V.48: TON TOPON — o lugar, é designação tanto para a cidade santa, isto é, Jerusalém, quanto para a residência do sinédrio, ou ainda especificamente para o templo.
Não é possível descobrir até que ponto é verdadeira a justificativa de que os romanos, que detinham o poder e a soberania em Israel, poderiam retomar o comando total e geral sobre todo o povo ( = nação). Em todo o caso, havia fortes indícios de um levante de cunho politico-messiânico já outrora manifestado (cf. 6.15).
V.49: Tem-se a impressão de que o sumo sacerdote era escolhido anualmente, o que não confere.

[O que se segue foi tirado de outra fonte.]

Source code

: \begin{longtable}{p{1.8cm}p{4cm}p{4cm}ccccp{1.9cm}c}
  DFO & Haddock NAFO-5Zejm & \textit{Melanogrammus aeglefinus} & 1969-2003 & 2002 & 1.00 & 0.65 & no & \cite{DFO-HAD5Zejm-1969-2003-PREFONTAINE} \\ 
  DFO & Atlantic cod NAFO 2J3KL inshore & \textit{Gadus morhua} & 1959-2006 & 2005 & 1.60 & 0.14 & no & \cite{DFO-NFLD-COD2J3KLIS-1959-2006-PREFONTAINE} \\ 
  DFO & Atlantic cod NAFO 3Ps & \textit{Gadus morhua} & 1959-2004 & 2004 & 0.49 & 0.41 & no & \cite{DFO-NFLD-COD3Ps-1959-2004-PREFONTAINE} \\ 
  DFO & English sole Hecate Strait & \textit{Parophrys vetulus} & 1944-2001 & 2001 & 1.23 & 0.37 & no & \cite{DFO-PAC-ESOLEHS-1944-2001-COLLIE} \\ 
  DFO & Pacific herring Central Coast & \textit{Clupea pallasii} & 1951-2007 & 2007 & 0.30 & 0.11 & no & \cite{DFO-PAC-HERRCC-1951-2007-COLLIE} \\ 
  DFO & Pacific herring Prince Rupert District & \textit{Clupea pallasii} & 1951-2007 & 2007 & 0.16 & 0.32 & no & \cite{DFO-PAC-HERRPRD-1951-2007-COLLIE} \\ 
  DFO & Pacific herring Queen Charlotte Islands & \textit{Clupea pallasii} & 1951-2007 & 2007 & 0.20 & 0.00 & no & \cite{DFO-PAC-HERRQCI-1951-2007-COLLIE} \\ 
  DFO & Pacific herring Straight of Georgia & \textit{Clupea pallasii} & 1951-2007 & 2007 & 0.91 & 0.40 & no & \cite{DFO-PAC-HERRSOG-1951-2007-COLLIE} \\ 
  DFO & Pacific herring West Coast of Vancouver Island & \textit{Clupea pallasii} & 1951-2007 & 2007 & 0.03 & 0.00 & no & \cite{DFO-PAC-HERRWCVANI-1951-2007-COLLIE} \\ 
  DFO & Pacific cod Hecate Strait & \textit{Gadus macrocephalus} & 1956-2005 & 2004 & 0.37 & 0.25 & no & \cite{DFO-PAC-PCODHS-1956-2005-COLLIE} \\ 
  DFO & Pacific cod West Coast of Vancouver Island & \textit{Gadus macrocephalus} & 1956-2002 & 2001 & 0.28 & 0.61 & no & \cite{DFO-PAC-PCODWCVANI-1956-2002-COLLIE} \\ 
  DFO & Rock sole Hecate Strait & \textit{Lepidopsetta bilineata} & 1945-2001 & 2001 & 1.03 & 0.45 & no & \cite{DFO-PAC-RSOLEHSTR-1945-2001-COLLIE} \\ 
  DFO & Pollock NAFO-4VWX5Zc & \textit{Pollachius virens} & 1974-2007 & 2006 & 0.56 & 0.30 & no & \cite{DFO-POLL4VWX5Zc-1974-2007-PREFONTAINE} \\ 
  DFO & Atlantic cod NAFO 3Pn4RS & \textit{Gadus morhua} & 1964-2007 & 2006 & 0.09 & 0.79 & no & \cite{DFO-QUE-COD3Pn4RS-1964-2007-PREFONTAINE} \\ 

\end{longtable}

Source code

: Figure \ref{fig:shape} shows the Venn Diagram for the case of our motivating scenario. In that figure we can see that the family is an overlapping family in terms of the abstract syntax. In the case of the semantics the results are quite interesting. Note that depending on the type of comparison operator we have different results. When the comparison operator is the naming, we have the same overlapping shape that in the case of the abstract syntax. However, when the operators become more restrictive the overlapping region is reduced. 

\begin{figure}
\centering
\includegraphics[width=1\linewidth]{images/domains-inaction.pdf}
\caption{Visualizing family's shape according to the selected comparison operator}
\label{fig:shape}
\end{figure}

Naquele ano apenas quer ressaltar a anormalidade do referido ano, pois Caifás exerceu por mais anos essa função de sumo sacerdote e presidente do sinédrio.
V.50: LAOS é o povo de Deus e ETNOS é o povo de um território, ou seja, uma nação.
Vv.51-52: Os profetas tinham a capacidade de falar não de si, ou seja, inspirados e orientados por Deus. Este mesmo dom era dado aos sumos sacerdotes. Os filhos de Deus dispersos provavelmente são as outras ovelhas (cf. 10.16) que o pastor precisará reunir num só rebanho. Este rebanho será reunido não geograficamente, mas sob o comando e a voz do mesmo pastor.
V.53: A condenação finalmente é proferida, pois já há muito tempo ela interessava aos lideres (p ex . 5.18; 7.1; 8.40).
III — Meditação
A ressurreição de Lázaro, além de ser o milagre mais eloquente, é também o motivo derradeiro para que as autoridades constituídas, isto é, o sinédrio (liderado pelos fariseus!), se sentissem suficientemente amparadas pela lei para decretar que Jesus deveria ser morto. Afirmava-se que a segurança nacional estaria ameaçada e o templo, santuário nacional e área de interesse, poderia vir a ser destruído. Esta preocupação, que em última análise reflete apenas a preocupação pela manutenção do status quo, a preocupação pela garantia do poder constituído, é interesseira. O interesse maior é o nosso lugar, e, para defendê-lo, o interesse pela segurança da nação é um ótimo álibi.
O bem comum, pois, leva o sinédrio a agir. Mas a grande surpresa é que ele não sabia o que fazer! Justamente o sinédrio, que estava aí para agir e decidir, não sabe o que fazer diante de um caso concreto que o preocupa. O sinédrio não sabe o que fazer e Jesus é acusado por fazer muito. De um lado, alguém que sabe o que faz e, do outro, alguém que também deveria saber e ter a perspicácia suficiente para ver o que deveria ser feito, mas se pergunta o que fazer.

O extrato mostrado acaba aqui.